みんなちがってみんないい
高文脈型コミュニケーションと低文脈型コミュニケーション
日本人と米国人のミックスの子どもで使う主言語がどちらかによって、行動や心理発達まで変わってくるといいます。
『すてっぷを見に行くね。』と言うと、日本人だったら言ってる本人が行くのだろうとすぐ想像がつきます。しかし、英語を母国語に持つ人は、『誰が行くの?』と聞き返してきます。食後『テーブルを片付けといて。』と頼むと、『テーブルは重くて動かせない。』と返事されます。端折った日本語表現も悪いのですが、テーブルは誰でも重くて動かせませんし、その上にあるものだと分かるはずです。また、『そこ、拭いといて。』と言うと、『そこじゃ分らん。』と返事が返ってきますし、『テーブルだ。』と返事をすると、近くにあったティッシュで拭き始めました。『テーブルは台布巾で拭くものだ。』と話すと、『言わないと貴方が考えていることは分らない。』と反論されます。英語圏人には、とにかくいちいち説明する必要があるのです。

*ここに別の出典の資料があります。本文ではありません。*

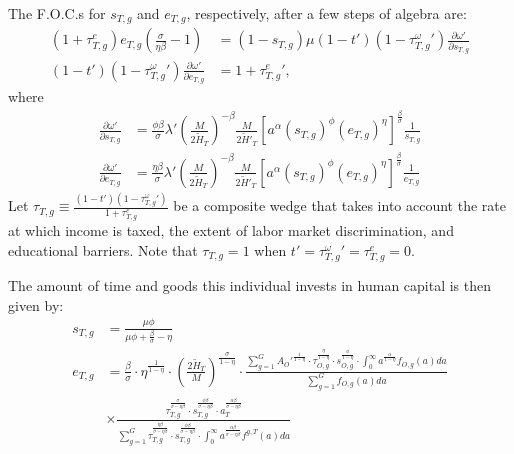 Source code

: \documentclass[onehalfspacing,11pt]{article}
\begin{document}
The F.O.C.s for $s_{T,g}$ and $e_{T,g}$, respectively, after a few steps of algebra are:
\begin{align}
\label{eq:foc-e}
(1+\tau^e_{T,g}) e_{T,g} \left( \frac{\sigma}{\eta\beta }-1 \right) & = \left(1-s_{T,g}\right) \mu(1-t')(1-\tau^\omega_{T,g}') \frac{\partial \omega'}{\partial s_{T,g}} \\
\label{eq:foc-s}
(1-t')(1-\tau^\omega_{T,g}') \frac{\partial \omega'}{\partial e_{T,g}} & = 1+\tau^e_{T,g}',
\end{align}
where
\begin{align}
 \frac{\partial \omega'}{\partial s_{T,g}} & =  \frac{\phi\beta }{\sigma} \lambda' \left(\frac{M}{2 \widetilde{H}_T}\right)^{-\beta} \frac{M}{2 {\widetilde{H}'_T}} \left[ a^\alpha (s_{T,g})^\phi (e_{T,g})^\eta \right]^{\frac{\beta}{\sigma}} \frac{1}{s_{T,g}} \label{eq:sT} \\
 \frac{\partial \omega'}{\partial e_{T,g}} & = \frac{\eta\beta }{\sigma} \lambda' \left(\frac{M}{2 \widetilde{H}_T}\right)^{-\beta} \frac{M}{2 {\widetilde{H}'_T}} \left[ a^\alpha (s_{T,g})^\phi (e_{T,g})^\eta \right]^{\frac{\beta}{\sigma}} \frac{1}{e_{T,g}} \label{eq:eT}
\end{align}
Let $\tau_{T,g} \equiv \frac{\left( 1-t' \right) \left( 1-\tau^\omega_{T,g}' \right)}{1+\tau^e_{T,g}}$ be a composite wedge that takes into account the rate at which income is taxed, the extent of labor market discrimination, and educational barriers. Note that $\tau_{T,g}=1$ when $t' = \tau^\omega_{T,g}' = \tau^e_{T,g} = 0$.

The amount of time and goods this individual invests in human capital is then given by:
\begin{align}
s_{T,g} & = \frac{\mu \phi}{\mu \phi+\tfrac{\beta}{\sigma}-\eta} \\
e_{T,g} & = \tfrac{\beta}{\sigma}\cdot\eta^{\frac{1}{1-\eta}}\cdot \left(\tfrac{2\widetilde{H}_T}{M}\right)^{\frac{\sigma}{1-\eta}} \cdot \frac{\sum_{g=1}^G {A_O'}^\frac{1}{1-\eta}\cdot\tau_{O,g}^\frac{\eta}{1-\eta} \cdot s_{O,g}^\frac{\phi}{1-\eta}\cdot \int_0^\infty a^{\frac{\alpha}{1-\eta}} f_{O,g}(a)da}{\sum_{g=1}^G f_{O,g}(a)da} \nonumber\\
& \times \frac{\tau_{T,g}^\frac{\sigma}{\sigma-\eta\beta } \cdot s_{T,g}^\frac{\phi\beta }{\sigma-\eta\beta } \cdot a_T^\frac{\alpha\beta }{\sigma-\eta\beta}}{\sum_{g=1}^G \tau_{T,g}^\frac{\eta\beta }{\sigma-\eta\beta } \cdot s_{T,g}^\frac{\phi\beta }{\sigma-\eta\beta } \cdot \int_0^\infty a^\frac{\alpha\beta}{\sigma-\eta\beta } f^{g,T}(a)da}
\end{align}
\end{document}
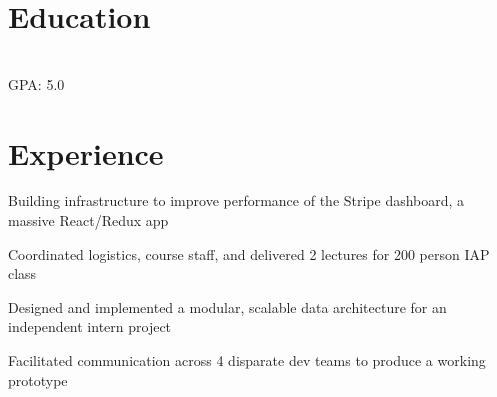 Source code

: \section{Education}
\raggedright

\hfill {}\\
GPA: 5.0\\
\sectionsep

\section{Experience}
\hfill {}
\begin{tightemize}
	\item Building infrastructure to improve performance of the Stripe dashboard, a massive React/Redux app
\end{tightemize}
\sectionsep

\hfill {}
\begin{tightemize}
    \item Coordinated logistics, course staff, and delivered 2 lectures for 200 person IAP class
\end{tightemize}
\sectionsep

\hfill {}
\begin{tightemize}
    \item Designed and implemented a modular, scalable data architecture for an independent intern project
    \item Facilitated communication across 4 disparate dev teams to produce a working prototype
\end{tightemize}
\sectionsep

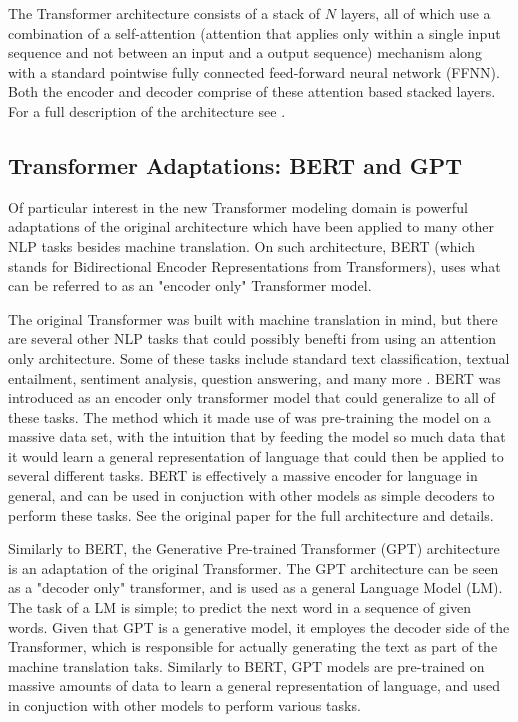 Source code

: The Transformer architecture consists of a stack of $N$ layers, all of which use a combination of a self-attention (attention that applies only within a single input sequence and not between an input and a output sequence)  mechanism along with a standard pointwise fully connected feed-forward neural network (FFNN). Both the encoder and decoder comprise of these attention based stacked layers. For a full description of the architecture see \cite{vaswani2017attention}. 

\subsection{Transformer Adaptations: BERT and GPT}
Of particular interest in the new Transformer modeling domain is powerful adaptations of the original architecture which have been applied to many other NLP tasks besides machine translation. On such architecture, BERT (which stands for Bidirectional Encoder Representations from Transformers), uses what can be referred to as an "encoder only" Transformer model. 

The original Transformer was built with machine translation in mind, but there are several other NLP tasks that could possibly benefti from using an attention only architecture. Some of these tasks include standard text classification, textual entailment, sentiment analysis, question answering, and many more . BERT was introduced as an encoder only transformer model that could generalize to all of these tasks. The method which it made use of was pre-training the model on a massive data set, with the intuition that by feeding the model so much data that it would learn a general representation of language that could then be applied to several different tasks. BERT is effectively a massive encoder for language in general, and can be used in conjuction with other models as simple decoders to perform these tasks. See the original paper\cite{devlin2018bert} for the full architecture and details. 

Similarly to BERT, the Generative Pre-trained Transformer (GPT) architecture\cite{radford2019language} is an adaptation of the original Transformer. The GPT architecture can be seen as a "decoder only" transformer, and is used as a general Language Model (LM). The task of a LM is simple; to predict the next word in a sequence of given words. Given that GPT is a generative model, it employes the decoder side of the Transformer, which is responsible for actually generating the text as part of the machine translation taks. Similarly to BERT, GPT models are pre-trained on massive amounts of data to learn a general representation of language, and used in conjuction with other models to perform various tasks.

コミュニケーションには、"HC" High Context Communication(高文脈型コミュニケーション)と"LC" Low Context Communication(低文脈型コミュニケーション)があり、日本語は高文脈型に属します。
高文脈型は、集団主義的な考えを持つ文化で生まれ、非言語のコミュニケーションが多いことが特徴です。人間関係が密接で情報が共有されるため、言葉以外の文脈や状況までコミュニケーションの前提としています。また、全体との協調や調和を大事にするため、主体的でない間接表現が多く、遠まわしで曖昧な言い回しが多いのです。
英語は低文脈型に属します。低文脈型は個人主義的な考えを持つ文化から生まれており、個性を重視した主体的なコミュニケーションに価値をおく言語です。よって、伝達される情報は言葉の中にすべて入っており、逆に語られない言葉にはメッセージが存在しない事になります。
自分の考えを言葉にはっきり出すため、分りきった内容でもいちいち言葉として表現する必要があり日本人にはストレスに感じる部分も多くあります。英語はお互いの意思を一つ一つ言葉で確認し合う低文脈型の文化圏で発達した言語であることを意識する必要があります。
このように文化が先か言語が先かは今となっては卵と鶏で、どちらが先と言えないですが、言語スタイルと思考パターンやコミュニケーションパターンはセットとなるということです。だったらバイリンガルの人はどうなるんでしょう?どちらかの言葉を主で考えているという答えが多いようです。
文脈のとらえ方が使用言語によって違うというのは、子どもたちとのコミュニケ―ションでも考えさせられることです。子どもは低文脈型ですからいちいち言語(シンボルやサイン含む)にする必要がありますし、いちいち表出させないとそれで伝わったと勘違いして育つ可能性もあります。